(Beginning of Available records)

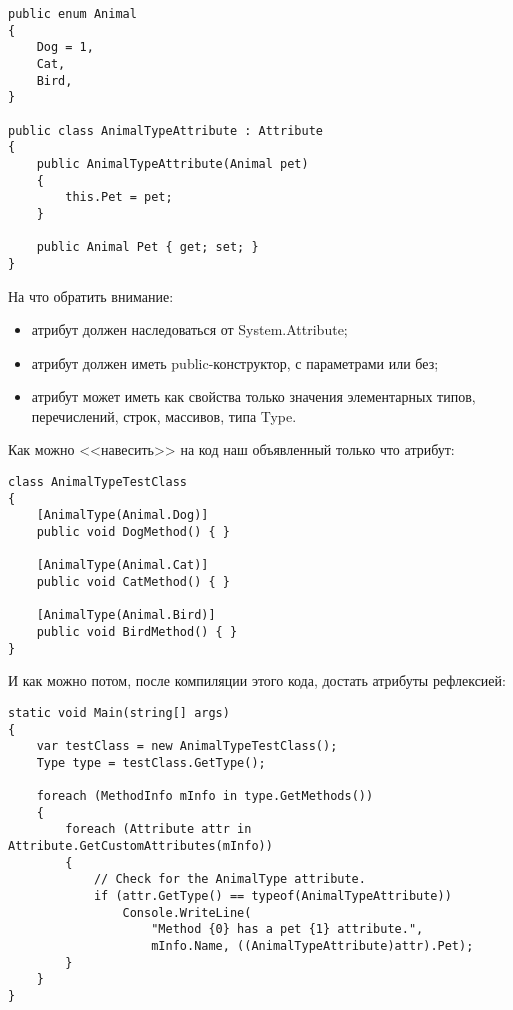 \documentclass{../../text-style}
\begin{document}
\begin{verbatim}
public enum Animal
{
    Dog = 1,
    Cat,
    Bird,
}

public class AnimalTypeAttribute : Attribute
{
    public AnimalTypeAttribute(Animal pet)
    {
        this.Pet = pet;
    }

    public Animal Pet { get; set; }
}
\end{verbatim}

На что обратить внимание:

\begin{itemize}
    \item атрибут должен наследоваться от System.Attribute;
    \item атрибут должен иметь public-конструктор, с параметрами или без;
    \item атрибут может иметь как свойства только значения элементарных типов, перечислений, строк, массивов, типа Type.
\end{itemize}

Как можно <<навесить>> на код наш объявленный только что атрибут:

\begin{verbatim}
class AnimalTypeTestClass
{
    [AnimalType(Animal.Dog)]
    public void DogMethod() { }

    [AnimalType(Animal.Cat)]
    public void CatMethod() { }

    [AnimalType(Animal.Bird)]
    public void BirdMethod() { }
}
\end{verbatim}

И как можно потом, после компиляции этого кода, достать атрибуты рефлексией:

\begin{verbatim}
static void Main(string[] args)
{
    var testClass = new AnimalTypeTestClass();
    Type type = testClass.GetType();

    foreach (MethodInfo mInfo in type.GetMethods())
    {
        foreach (Attribute attr in Attribute.GetCustomAttributes(mInfo))
        {
            // Check for the AnimalType attribute.
            if (attr.GetType() == typeof(AnimalTypeAttribute))
                Console.WriteLine(
                    "Method {0} has a pet {1} attribute.",
                    mInfo.Name, ((AnimalTypeAttribute)attr).Pet);
        }
    }
}
\end{verbatim}
\end{document}
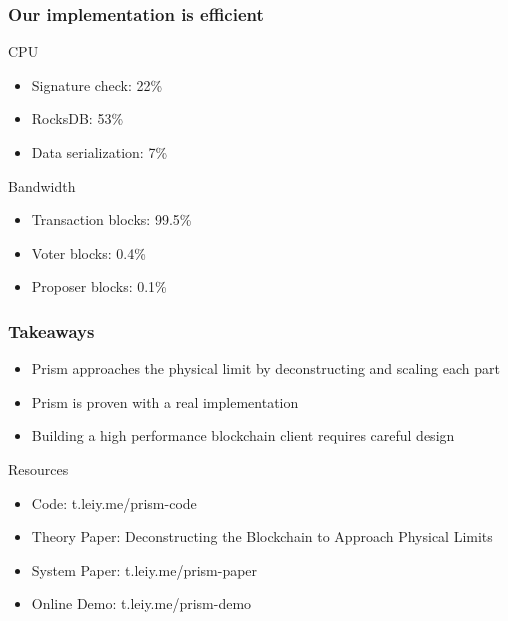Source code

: \documentclass[aspectratio=169]{beamer}
\begin{document}
\begin{frame}
    \frametitle{Our implementation is efficient}
    \begin{block}{CPU}
    \begin{itemize}
        \item Signature check: 22\%
        \item RocksDB: 53\%
        \item Data serialization: 7\%
    \end{itemize}
    \end{block}
    \begin{block}{Bandwidth}
    \begin{itemize}
        \item Transaction blocks: 99.5\%
        \item Voter blocks: 0.4\%
        \item Proposer blocks: 0.1\%
    \end{itemize}
    \end{block}
\end{frame}

\begin{frame}
    \frametitle{Takeaways}
    \begin{block}{}
    \begin{itemize}
        \item Prism approaches the physical limit by deconstructing and scaling each part
        \item Prism is proven with a real implementation
        \item Building a high performance blockchain client requires careful design
    \end{itemize}
    \end{block}
    \begin{block}{Resources}
    \begin{itemize}
        \item Code: t.leiy.me/prism-code
        \item Theory Paper: Deconstructing the Blockchain to Approach Physical Limits
        \item System Paper: t.leiy.me/prism-paper
        \item Online Demo: t.leiy.me/prism-demo
    \end{itemize}
    \end{block}
\end{frame}
\end{document}
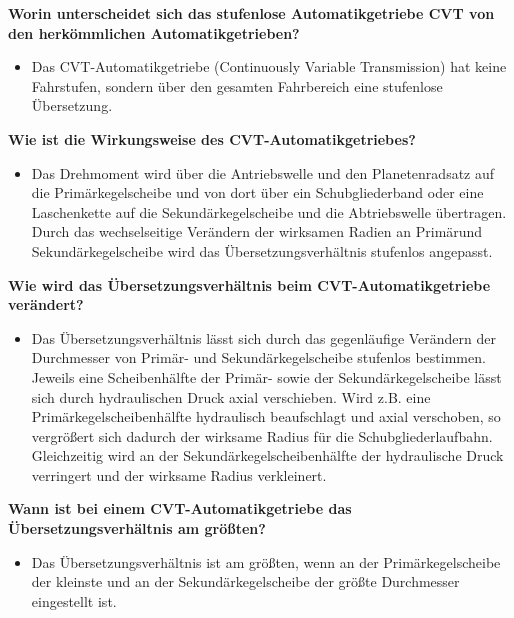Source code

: \textbf{Worin unterscheidet sich das stufenlose Automatikgetriebe CVT
von den herkömmlichen Automatikgetrieben?}

\begin{itemize}
\item
  Das CVT-Automatikgetriebe (Continuously Variable Transmission) hat
  keine Fahrstufen, sondern über den gesamten Fahrbereich eine
  stufenlose Übersetzung.
\end{itemize}

\textbf{Wie ist die Wirkungsweise des CVT-Automatikgetriebes?}

\begin{itemize}
\item
  Das Drehmoment wird über die Antriebswelle und den Planetenradsatz auf
  die Primärkegelscheibe und von dort über ein Schubgliederband oder
  eine Laschenkette auf die Sekundärkegelscheibe und die Abtriebswelle
  übertragen. Durch das wechselseitige Verändern der wirksamen Radien an
  Primärund Sekundärkegelscheibe wird das Übersetzungsverhältnis
  stufenlos angepasst.
\end{itemize}

\textbf{Wie wird das Übersetzungsverhältnis beim CVT-Automatikgetriebe
verändert?}

\begin{itemize}
\item
  Das Übersetzungsverhältnis lässt sich durch das gegenläufige Verändern
  der Durchmesser von Primär- und Sekundärkegelscheibe stufenlos
  bestimmen. Jeweils eine Scheibenhälfte der Primär- sowie der
  Sekundärkegelscheibe lässt sich durch hydraulischen Druck axial
  verschieben. Wird z.B. eine Primärkegelscheibenhälfte hydraulisch
  beaufschlagt und axial verschoben, so vergrößert sich dadurch der
  wirksame Radius für die Schubgliederlaufbahn. Gleichzeitig wird an der
  Sekundärkegelscheibenhälfte der hydraulische Druck verringert und der
  wirksame Radius verkleinert.
\end{itemize}

\textbf{Wann ist bei einem CVT-Automatikgetriebe das
Übersetzungsverhältnis am größten?}

\begin{itemize}
\item
  Das Übersetzungsverhältnis ist am größten, wenn an der
  Primärkegelscheibe der kleinste und an der Sekundärkegelscheibe der
  größte Durchmesser eingestellt ist.
\end{itemize}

(End of Available records)

Work task: Pull every line containing "void" from the material above.

Answer for this exercise:
    public void DogMethod() { }
    public void CatMethod() { }
    public void BirdMethod() { }
static void Main(string[] args)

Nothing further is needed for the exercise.